┌─ SUPPLIED INFORMATION

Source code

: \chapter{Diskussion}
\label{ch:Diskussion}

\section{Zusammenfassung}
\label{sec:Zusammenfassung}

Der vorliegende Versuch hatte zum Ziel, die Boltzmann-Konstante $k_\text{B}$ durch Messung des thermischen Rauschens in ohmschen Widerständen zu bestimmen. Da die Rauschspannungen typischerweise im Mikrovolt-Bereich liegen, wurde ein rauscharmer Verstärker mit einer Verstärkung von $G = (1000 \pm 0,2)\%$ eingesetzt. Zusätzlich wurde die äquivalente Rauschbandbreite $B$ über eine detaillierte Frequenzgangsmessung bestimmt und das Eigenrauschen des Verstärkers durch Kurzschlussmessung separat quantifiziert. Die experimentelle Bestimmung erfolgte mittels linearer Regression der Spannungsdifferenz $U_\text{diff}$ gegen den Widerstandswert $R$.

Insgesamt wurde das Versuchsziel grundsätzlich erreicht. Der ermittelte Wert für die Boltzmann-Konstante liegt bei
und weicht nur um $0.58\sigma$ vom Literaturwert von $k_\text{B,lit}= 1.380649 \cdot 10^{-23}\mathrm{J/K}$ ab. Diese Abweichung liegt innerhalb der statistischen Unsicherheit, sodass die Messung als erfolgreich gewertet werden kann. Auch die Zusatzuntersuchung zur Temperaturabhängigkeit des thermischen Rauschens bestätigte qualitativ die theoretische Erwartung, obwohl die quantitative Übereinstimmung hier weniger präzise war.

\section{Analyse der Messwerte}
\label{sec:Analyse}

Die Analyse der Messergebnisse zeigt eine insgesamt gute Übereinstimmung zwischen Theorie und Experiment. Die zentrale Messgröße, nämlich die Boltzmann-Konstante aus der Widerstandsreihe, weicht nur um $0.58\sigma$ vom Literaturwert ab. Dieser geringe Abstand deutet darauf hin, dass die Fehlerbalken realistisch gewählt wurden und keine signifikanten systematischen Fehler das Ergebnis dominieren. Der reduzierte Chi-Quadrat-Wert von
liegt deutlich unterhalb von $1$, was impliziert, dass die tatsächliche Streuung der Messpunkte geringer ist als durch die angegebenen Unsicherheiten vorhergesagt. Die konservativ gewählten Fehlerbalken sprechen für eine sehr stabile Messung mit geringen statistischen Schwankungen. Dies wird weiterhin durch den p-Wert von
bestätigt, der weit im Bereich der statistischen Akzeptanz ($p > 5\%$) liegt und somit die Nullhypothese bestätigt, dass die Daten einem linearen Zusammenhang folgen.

└─

### TASK DESCRIPTION
Please return all lines above in which the string "Rauschens" is found.

### RESPONSE TO THE TASK
Der vorliegende Versuch hatte zum Ziel, die Boltzmann-Konstante $k_\text{B}$ durch Messung des thermischen Rauschens in ohmschen Widerständen zu bestimmen. Da die Rauschspannungen typischerweise im Mikrovolt-Bereich liegen, wurde ein rauscharmer Verstärker mit einer Verstärkung von $G = (1000 \pm 0,2)\%$ eingesetzt. Zusätzlich wurde die äquivalente Rauschbandbreite $B$ über eine detaillierte Frequenzgangsmessung bestimmt und das Eigenrauschen des Verstärkers durch Kurzschlussmessung separat quantifiziert. Die experimentelle Bestimmung erfolgte mittels linearer Regression der Spannungsdifferenz $U_\text{diff}$ gegen den Widerstandswert $R$.
und weicht nur um $0.58\sigma$ vom Literaturwert von $k_\text{B,lit}= 1.380649 \cdot 10^{-23}\mathrm{J/K}$ ab. Diese Abweichung liegt innerhalb der statistischen Unsicherheit, sodass die Messung als erfolgreich gewertet werden kann. Auch die Zusatzuntersuchung zur Temperaturabhängigkeit des thermischen Rauschens bestätigte qualitativ die theoretische Erwartung, obwohl die quantitative Übereinstimmung hier weniger präzise war.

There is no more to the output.